Another reason why Luhrmann’s Romeo and Juliet appeals to a contemporary audience is because many of the issues are pertinent, even today. Gangs feuding and nations warring are part of our world, and viewers and audiences can relate to these experiences. Issues such as the Gang-wars in Melbourne, to Mafia-related incidents in Europe relate to Romeo and Juliet. It should also be noted that in Luhrmann’s interpretation, the Montague family seem to be the very stereotypical mafia family. Montague is always seen in the back seat of his limousine, and as shown in Act I, Scene 1, he has a ‘longsword’ gun in his car, which he wanted to use in the fight: ‘Give me my longsword, ho!’ Immediately after the prologue, just before the petrol fighting scene, there is a logo on a building site that says “Montague Constructions”. This is another stereotype of the Mafia, as they are heavily based in the American construction industry.

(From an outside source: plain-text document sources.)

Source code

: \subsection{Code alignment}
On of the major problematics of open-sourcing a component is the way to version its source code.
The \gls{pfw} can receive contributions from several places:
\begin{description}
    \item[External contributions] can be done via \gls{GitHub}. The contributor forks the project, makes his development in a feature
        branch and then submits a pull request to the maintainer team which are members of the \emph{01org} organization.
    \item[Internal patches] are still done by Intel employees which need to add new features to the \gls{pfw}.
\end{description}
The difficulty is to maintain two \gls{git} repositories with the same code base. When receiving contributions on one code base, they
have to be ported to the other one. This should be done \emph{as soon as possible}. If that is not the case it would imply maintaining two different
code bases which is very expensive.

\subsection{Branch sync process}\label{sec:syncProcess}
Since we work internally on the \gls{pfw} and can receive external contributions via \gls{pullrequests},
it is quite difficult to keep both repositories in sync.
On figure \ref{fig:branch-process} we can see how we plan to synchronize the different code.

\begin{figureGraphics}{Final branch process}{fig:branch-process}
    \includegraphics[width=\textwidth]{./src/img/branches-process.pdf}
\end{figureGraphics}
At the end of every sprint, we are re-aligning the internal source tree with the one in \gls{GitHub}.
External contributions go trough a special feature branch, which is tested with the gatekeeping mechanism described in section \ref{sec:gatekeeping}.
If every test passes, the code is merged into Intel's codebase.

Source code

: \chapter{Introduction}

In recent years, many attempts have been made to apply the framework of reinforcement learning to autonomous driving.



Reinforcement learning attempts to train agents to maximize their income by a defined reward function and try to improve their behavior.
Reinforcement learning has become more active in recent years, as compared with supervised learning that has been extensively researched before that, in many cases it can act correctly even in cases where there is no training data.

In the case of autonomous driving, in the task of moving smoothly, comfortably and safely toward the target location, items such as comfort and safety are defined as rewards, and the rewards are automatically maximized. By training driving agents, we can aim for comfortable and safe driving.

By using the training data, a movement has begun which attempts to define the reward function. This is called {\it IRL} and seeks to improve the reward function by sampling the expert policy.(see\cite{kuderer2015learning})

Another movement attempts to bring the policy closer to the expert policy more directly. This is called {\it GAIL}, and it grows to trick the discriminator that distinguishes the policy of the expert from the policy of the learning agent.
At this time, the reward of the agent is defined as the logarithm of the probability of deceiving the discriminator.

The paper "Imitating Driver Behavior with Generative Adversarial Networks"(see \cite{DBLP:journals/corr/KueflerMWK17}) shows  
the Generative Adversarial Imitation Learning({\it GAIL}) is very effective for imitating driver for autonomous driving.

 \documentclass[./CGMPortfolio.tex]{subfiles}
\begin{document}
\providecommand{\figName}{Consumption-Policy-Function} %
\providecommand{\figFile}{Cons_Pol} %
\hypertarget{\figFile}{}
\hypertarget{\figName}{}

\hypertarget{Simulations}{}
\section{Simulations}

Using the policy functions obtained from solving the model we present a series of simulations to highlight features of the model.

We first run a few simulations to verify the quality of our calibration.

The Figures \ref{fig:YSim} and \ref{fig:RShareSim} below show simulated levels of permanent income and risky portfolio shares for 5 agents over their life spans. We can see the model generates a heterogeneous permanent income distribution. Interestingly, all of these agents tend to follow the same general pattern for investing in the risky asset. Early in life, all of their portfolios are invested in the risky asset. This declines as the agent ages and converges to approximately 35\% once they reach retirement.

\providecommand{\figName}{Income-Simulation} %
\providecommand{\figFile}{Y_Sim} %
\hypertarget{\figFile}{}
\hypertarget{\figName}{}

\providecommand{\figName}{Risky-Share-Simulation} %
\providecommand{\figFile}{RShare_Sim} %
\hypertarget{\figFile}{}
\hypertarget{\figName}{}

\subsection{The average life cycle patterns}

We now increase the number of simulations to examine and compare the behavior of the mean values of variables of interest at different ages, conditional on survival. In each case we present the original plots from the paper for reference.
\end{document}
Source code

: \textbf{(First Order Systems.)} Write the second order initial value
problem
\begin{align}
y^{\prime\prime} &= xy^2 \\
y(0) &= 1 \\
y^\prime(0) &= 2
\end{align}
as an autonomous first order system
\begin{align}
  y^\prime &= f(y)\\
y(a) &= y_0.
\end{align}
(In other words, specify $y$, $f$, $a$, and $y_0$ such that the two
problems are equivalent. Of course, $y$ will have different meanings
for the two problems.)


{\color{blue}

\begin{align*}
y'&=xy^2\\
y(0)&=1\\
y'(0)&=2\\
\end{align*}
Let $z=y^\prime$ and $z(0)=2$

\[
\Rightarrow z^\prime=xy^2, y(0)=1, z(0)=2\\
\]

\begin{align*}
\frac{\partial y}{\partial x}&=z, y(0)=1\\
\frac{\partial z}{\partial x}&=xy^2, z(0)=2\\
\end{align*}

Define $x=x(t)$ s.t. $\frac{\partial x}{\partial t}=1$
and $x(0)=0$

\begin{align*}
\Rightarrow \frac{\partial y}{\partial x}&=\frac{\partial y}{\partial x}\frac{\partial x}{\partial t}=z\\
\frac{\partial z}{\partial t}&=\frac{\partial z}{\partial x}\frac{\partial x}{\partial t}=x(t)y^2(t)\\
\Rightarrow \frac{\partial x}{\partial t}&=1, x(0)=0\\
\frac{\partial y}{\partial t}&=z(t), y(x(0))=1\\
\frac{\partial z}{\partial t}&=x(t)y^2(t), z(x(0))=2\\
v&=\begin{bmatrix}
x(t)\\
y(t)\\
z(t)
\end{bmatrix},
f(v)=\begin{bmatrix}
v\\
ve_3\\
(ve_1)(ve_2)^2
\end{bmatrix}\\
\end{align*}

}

Baz Luhrmann’s Romeo and Juliet manages to engage a contemporary audience because of the use of various cinematic and dramatic techniques. These techniques help to shape meaning and influence audience responses by making them pertinent and applicable to a modern-day audience. Luhrmann should be credited on making a film with connotations of being a secondary school literature text, which was regarded as one of the best thrillers and one of the best ‘entertainment’ movies of 1996. Luhrmann incorporates Shakespeare’s timeless themes into his film, however, adapts and modifies them to appeal to an audience in today’s society.